Apartment building with laundry and air conditioners and detritus.

This is an average apartment building in the Futian district.

The other major smell is the food. It more than makes up for the city odor. I’ve eaten a few meals at local places, though I have yet to have actual local food. My coworkers that are more familiar with the area have been making the restaurant suggestions, so on Saturday we had Chinese food from a place that makes food from the northern part of the country. The place makes a salad that has bean sprouts, julienned red and green bell peppers, and some kind of ginger sauce. It has this amazing crunch with a blast of sweet and spicy and sour; I will be returning there soon. We followed that up with dinner from a Korean BBQ place and lunch today from a chain that I think is the Chinese version of Qdoba, but instead of a burrito you get a bowl of soup and noodles. Even if my food hasn’t been locally authentic, it’s been quite good, and I’m looking forward to trying more.

Women standing in Walmart, waiting on customers to assist

Walmart in China has people on most aisles that help with the products on that aisle.

We made a trip to one of the local stores yesterday. It turns out that the “local” store is actually a Walmart. It’s just down the street from the McDonalds, in fact. It was a lesson in global trade: America exports stores; China exports goods. The customer service here is very different. There are people on many of the aisles to assist customers. The Dove representative helped us pick out some body wash. A kind lady in the liquor department provided us with complimentary bottle openers. I’m not sure what the folks on the baby food aisle do, but I’m told they ensure that people aren’t buying formula in bulk.

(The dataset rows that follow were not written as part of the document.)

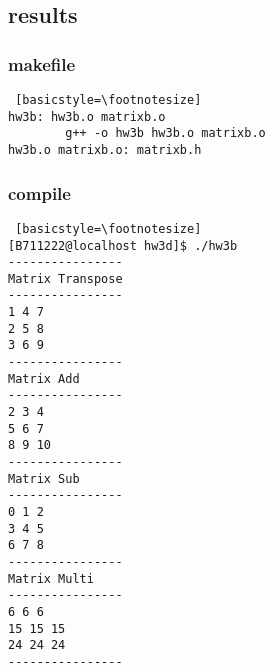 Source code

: \documentclass[twoside,twocolumn]{article}
\begin{document}
\subsection{results}
\subsubsection{makefile}
\begin{lstlisting} [basicstyle=\footnotesize]
hw3b: hw3b.o matrixb.o
        g++ -o hw3b hw3b.o matrixb.o
hw3b.o matrixb.o: matrixb.h
\end{lstlisting}

\subsubsection{compile}
\begin{lstlisting} [basicstyle=\footnotesize]
[B711222@localhost hw3d]$ ./hw3b
----------------
Matrix Transpose
----------------
1 4 7
2 5 8
3 6 9
----------------
Matrix Add
----------------
2 3 4
5 6 7
8 9 10
----------------
Matrix Sub
----------------
0 1 2
3 4 5
6 7 8
----------------
Matrix Multi
----------------
6 6 6
15 15 15
24 24 24
----------------
\end{lstlisting}


\end{document}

Today some coworkers and I made a trip to a tailor to get sized for a suit. That involved a quick cab ride to Luohu, a shopping area with a massive train station beside it. The tailor is in a five story mall, and as I walked there I met my first tout. These are folks that stand in front of businesses and try to get you to come inside to buy goods. Or they stand in the middle of a giant concrete concourse and try to sell you watches from a paper flyer. There are touts in New York, but they’re nowhere near as aggressive as they are here. One guy followed us a quarter mile trying to sell watches. Once we were in the mall, another lady followed us up a couple floors. In between these two folks were another half dozen that were less persistent. I assume they must be making money doing this or they wouldn’t expend so much effort, but I don’t understand how.

The language barrier is immense. Not only can I not speak the language at all (shame on me), but I can’t read it, either. The street signs have recognizable letters, but most everything other than a few brand names is in Mandarin. I now have more sympathy for my pre-schooler back home that’s working hard on reading. An amazing amount of communication can be accomplished by pointing, however, and I’ve become an expert pointer. My conversations all consist of ni hao(hello), some pointing, handing over some cash, and xie xie (thank you) to finish. The other folks here have also mastered “bing shui” for ice water, though we mangle it horribly and half the time the folks at the restaurants need hand gestures to understand what we want. It really puts into perspective how terrible we are.

Overall, it’s been exciting and exhausting, and I’m only the second full day. The coming days are going to be busy with work, and next weekend we’re planning a trip to Hong Kong. I plan to stay busy enough to keep the homesickness at bay, at least for a while.